目の前で泣きじゃくれば疑いもせず同情してくれるはず、とでも思っていたのだろう。
これは…フローの性根に気づけなかった私の落ち度だ。
「………ノワ、フローの服を脱がしてちょうだい」
勘のいいノワは私の言葉の意味に気づいたようですぐにフローを押えてくれる。
「フロー、何処を叩かれたの?鞭で叩かれたなら多少なりとも傷痕が残っているでしょう?」
「も、もうだいぶ前の事なので…」
「何処を叩かれたの?」
「………背中です、鞭は服の上から何度か…」
すぐにフローの服を割いてノワが背中を見せてくれる。
傷一つない綺麗な背中だった。
本当に鞭を振るわれたのかすら怪しいが…
仮にフローの言葉が本当で何度か鞭を振るわれたのだとしても、恐らく軽い躾程度のものだろう。

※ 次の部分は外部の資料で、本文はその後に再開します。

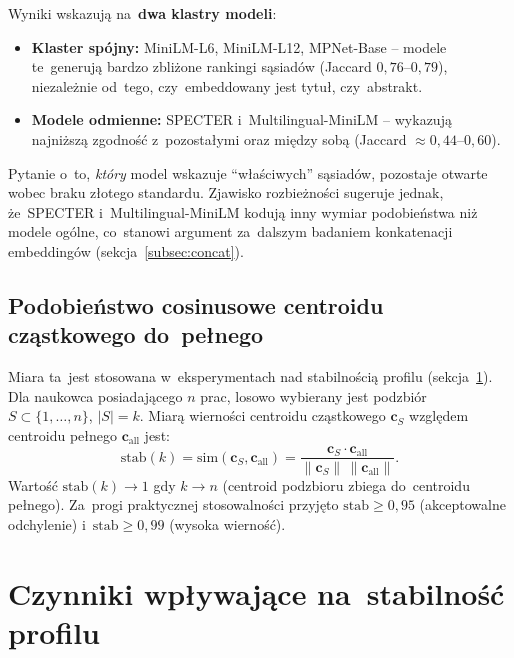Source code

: Wyniki wskazują na~\textbf{dwa klastry modeli}:
\begin{itemize}
    \item \textbf{Klaster spójny:} MiniLM-L6, MiniLM-L12, MPNet-Base
    -- modele te~generują bardzo zbliżone rankingi sąsiadów
    (Jaccard $0{,}76$--$0{,}79$), niezależnie od~tego,
    czy~embeddowany jest tytuł, czy~abstrakt.
    \item \textbf{Modele odmienne:} SPECTER i~Multilingual-MiniLM
    -- wykazują najniższą zgodność z~pozostałymi
    oraz między sobą (Jaccard $\approx 0{,}44$--$0{,}60$).
\end{itemize}

Pytanie o~to, \emph{który} model wskazuje ``właściwych'' sąsiadów,
pozostaje otwarte wobec braku złotego standardu.
Zjawisko rozbieżności sugeruje jednak, że~SPECTER i~Multilingual-MiniLM
kodują inny wymiar podobieństwa niż modele ogólne,
co~stanowi argument za~dalszym badaniem konkatenacji embeddingów
(sekcja~\ref{subsec:concat}).

\subsection{Podobieństwo cosinusowe centroidu cząstkowego do~pełnego}
\label{subsec:cosine_stability}

Miara ta~jest stosowana w~eksperymentach nad stabilnością profilu
(sekcja~\ref{sec:stability}).
Dla naukowca posiadającego $n$ prac, losowo wybierany jest podzbiór
$S \subset \{1,\ldots,n\}$, $|S|=k$.
Miarą wierności centroidu cząstkowego $\mathbf{c}_S$
względem centroidu pełnego $\mathbf{c}_{\mathrm{all}}$ jest:
\begin{equation}
    \mathrm{stab}(k) =
    \mathrm{sim}(\mathbf{c}_S, \mathbf{c}_{\mathrm{all}})
    = \frac{\mathbf{c}_S \cdot \mathbf{c}_{\mathrm{all}}}
           {\|\mathbf{c}_S\|\,\|\mathbf{c}_{\mathrm{all}}\|}.
\end{equation}
Wartość $\mathrm{stab}(k) \to 1$ gdy $k \to n$
(centroid podzbioru zbiega do~centroidu pełnego).
Za~progi praktycznej stosowalności przyjęto
$\mathrm{stab} \geq 0{,}95$ (akceptowalne odchylenie)
i~$\mathrm{stab} \geq 0{,}99$ (wysoka wierność).

\section{Czynniki wpływające na~stabilność profilu}
\label{sec:stability}


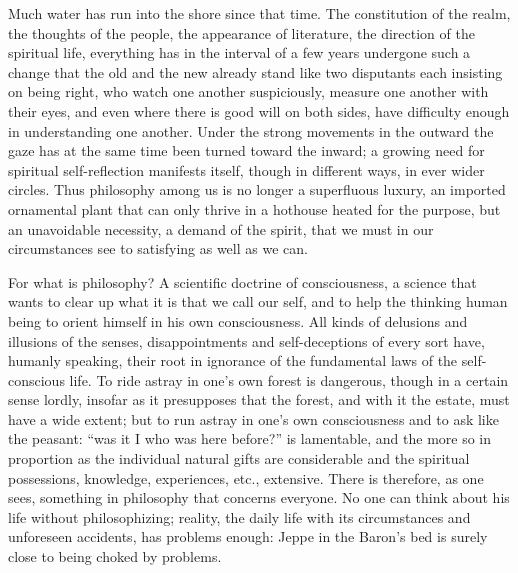 \documentclass[12pt,a4paper,openany]{book}
\newcommand{\opage}[1]{\marginnote{\footnotesize\textit{[#1]}}}
\begin{document}
Much water has run into the shore since that time.
The constitution of the realm, the thoughts of the people, the appearance of literature,
the direction of the spiritual life, everything has in the interval of a
few years undergone such a change that the old
and the new already stand like two disputants each insisting on being right, who watch
one another suspiciously, measure one another with their eyes,
and even where there is good will on both sides,
have difficulty enough in understanding one another. Under the
strong movements in the outward the gaze has at the same time been
turned toward the inward; a growing need for spiritual
self-reflection manifests itself, though in different
ways, in ever wider circles. Thus philosophy
among us is no longer a superfluous luxury, an imported
ornamental plant that can only thrive in a hothouse heated for the purpose,
but an unavoidable necessity, a demand of the spirit,
that we must in our circumstances see to satisfying
as well as we can.

For what is philosophy? A scientific doctrine of consciousness,
a science that wants to clear up what it is
that we call our self, and to help the thinking human being
to orient himself in his own consciousness. All
kinds of delusions and illusions of the senses, disappointments and self-deceptions
of every sort have, humanly speaking, their root
in ignorance of the fundamental laws of the self-conscious life. To
ride astray in one's own forest is dangerous, though in a certain
sense lordly, insofar as it presupposes that
the forest, and with it the estate, must have a wide
\setcounter{footnote}{0}%
\opage{387}extent; but to run astray in one's own consciousness and
to ask like the peasant: ``was it I who was here before?'' is
lamentable, and the more so in proportion as the individual
natural gifts are considerable and the spiritual possessions,
knowledge, experiences, etc., extensive. There is therefore,
as one sees, something in philosophy that concerns everyone.
No one can think about his life without philosophizing; reality,
the daily life with its circumstances and
unforeseen accidents, has problems enough: Jeppe in
the Baron's bed is surely close to being choked by problems.
\end{document}
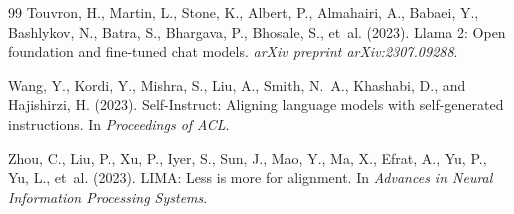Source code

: \documentclass{article}
\begin{document}
\begin{thebibliography}{99}
Touvron, H., Martin, L., Stone, K., Albert, P., Almahairi, A., Babaei, Y., Bashlykov, N., Batra, S., Bhargava, P., Bhosale, S., et~al. (2023).
Llama 2: Open foundation and fine-tuned chat models.
\textit{arXiv preprint arXiv:2307.09288}.

Wang, Y., Kordi, Y., Mishra, S., Liu, A., Smith, N.~A., Khashabi, D., and Hajishirzi, H. (2023).
Self-Instruct: Aligning language models with self-generated instructions.
In \textit{Proceedings of ACL}.

Zhou, C., Liu, P., Xu, P., Iyer, S., Sun, J., Mao, Y., Ma, X., Efrat, A., Yu, P., Yu, L., et~al. (2023).
LIMA: Less is more for alignment.
In \textit{Advances in Neural Information Processing Systems}.

\end{thebibliography}
\end{document}
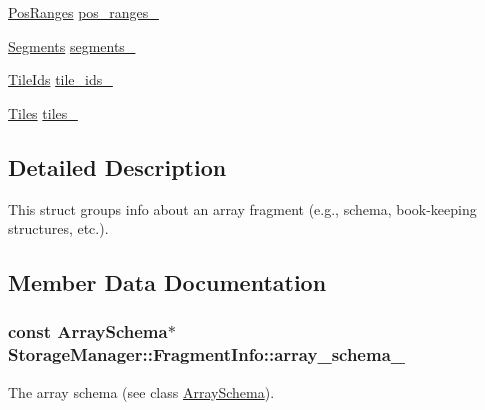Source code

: \begin{DoxyCompactItemize}
\item 
\hyperlink{classStorageManager_a118ac28e229231431d92b9993c28559d}{Pos\+Ranges} \hyperlink{structStorageManager_1_1FragmentInfo_a62cdc24ff855fca25e44149ac06f1750}{pos\+\_\+ranges\+\_\+}
\item 
\hyperlink{classStorageManager_ac40d6aec2ad9e7e4ecc7c765628dccb1}{Segments} \hyperlink{structStorageManager_1_1FragmentInfo_a218cabe8c985b3d51a71b1a09946f766}{segments\+\_\+}
\item 
\hyperlink{classStorageManager_a201ad7c940545c292d5b1d28c628e848}{Tile\+Ids} \hyperlink{structStorageManager_1_1FragmentInfo_ab777a66655150bbdcd6b3b86cc747b92}{tile\+\_\+ids\+\_\+}
\item 
\hyperlink{classStorageManager_a2eb2f058a32a6279eaa277bcacdc663f}{Tiles} \hyperlink{structStorageManager_1_1FragmentInfo_afc7f64387b6a937071865b891dc951ca}{tiles\+\_\+}
\end{DoxyCompactItemize}


\subsection{Detailed Description}
This struct groups info about an array fragment (e.\+g., schema, book-\/keeping structures, etc.). 

\subsection{Member Data Documentation}
\hypertarget{structStorageManager_1_1FragmentInfo_ac2b6b9541f3333e4c3531249b011fa18}{}
\subsubsection[{array\+\_\+schema\+\_\+}]{\setlength{\rightskip}{0pt plus 5cm}const {\bf Array\+Schema}$\ast$ Storage\+Manager\+::\+Fragment\+Info\+::array\+\_\+schema\+\_\+}\label{structStorageManager_1_1FragmentInfo_ac2b6b9541f3333e4c3531249b011fa18}
The array schema (see class \hyperlink{classArraySchema}{Array\+Schema}). \hypertarget{structStorageManager_1_1FragmentInfo_aac30cfa70d7b2abf6dcfcc99e8a36403}{}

「……羨ましくなるほどに…綺麗な背中よ。一筋の痕も残っていないから安心なさい」
「フロー、服の上からだろうと本気の鞭で叩かれたなら肉は簡単に裂けるわよ?お嬢様は躾程度の脅しで振るっただけなんじゃない?」
「………そ、れは…」
ノワの言葉に驚いてしまう。
諜報員という特殊な仕事柄、ノワもそういった経験があるのだろうか?
そういえば回帰前、私のお世話をしてくれていたノワは私の傷痕も知っていたが、私はノワの肌を一度たりとも見たことがなかった。
今世ではフローはノワと同時期に入ってきた。
回帰前、フローが伯爵邸に来ていたかは記憶が定かではなかったこともあり、フローもヘリオの諜報員ではないか?と疑ったこともあったが、今の様子を見る限り二人は本当に無関係なようだ。
「アイリスさん、私がフローから話を聞いておきます」
「………ありがとう、私はお嬢様のところへ行ってくるからお願いね…」
顔を真っ青にするフローを残して私は部屋を後にする。
ノワがどのように聞き出すのかは分からなかったが、荒事の専門家であるノワに任せれば間違いはないだろう。
何があったのかはヘリオを通してコンラッド王子にも伝わるだろうが…
それがアネスティラにとって良い結果を得られることを願うしかなかったのだった。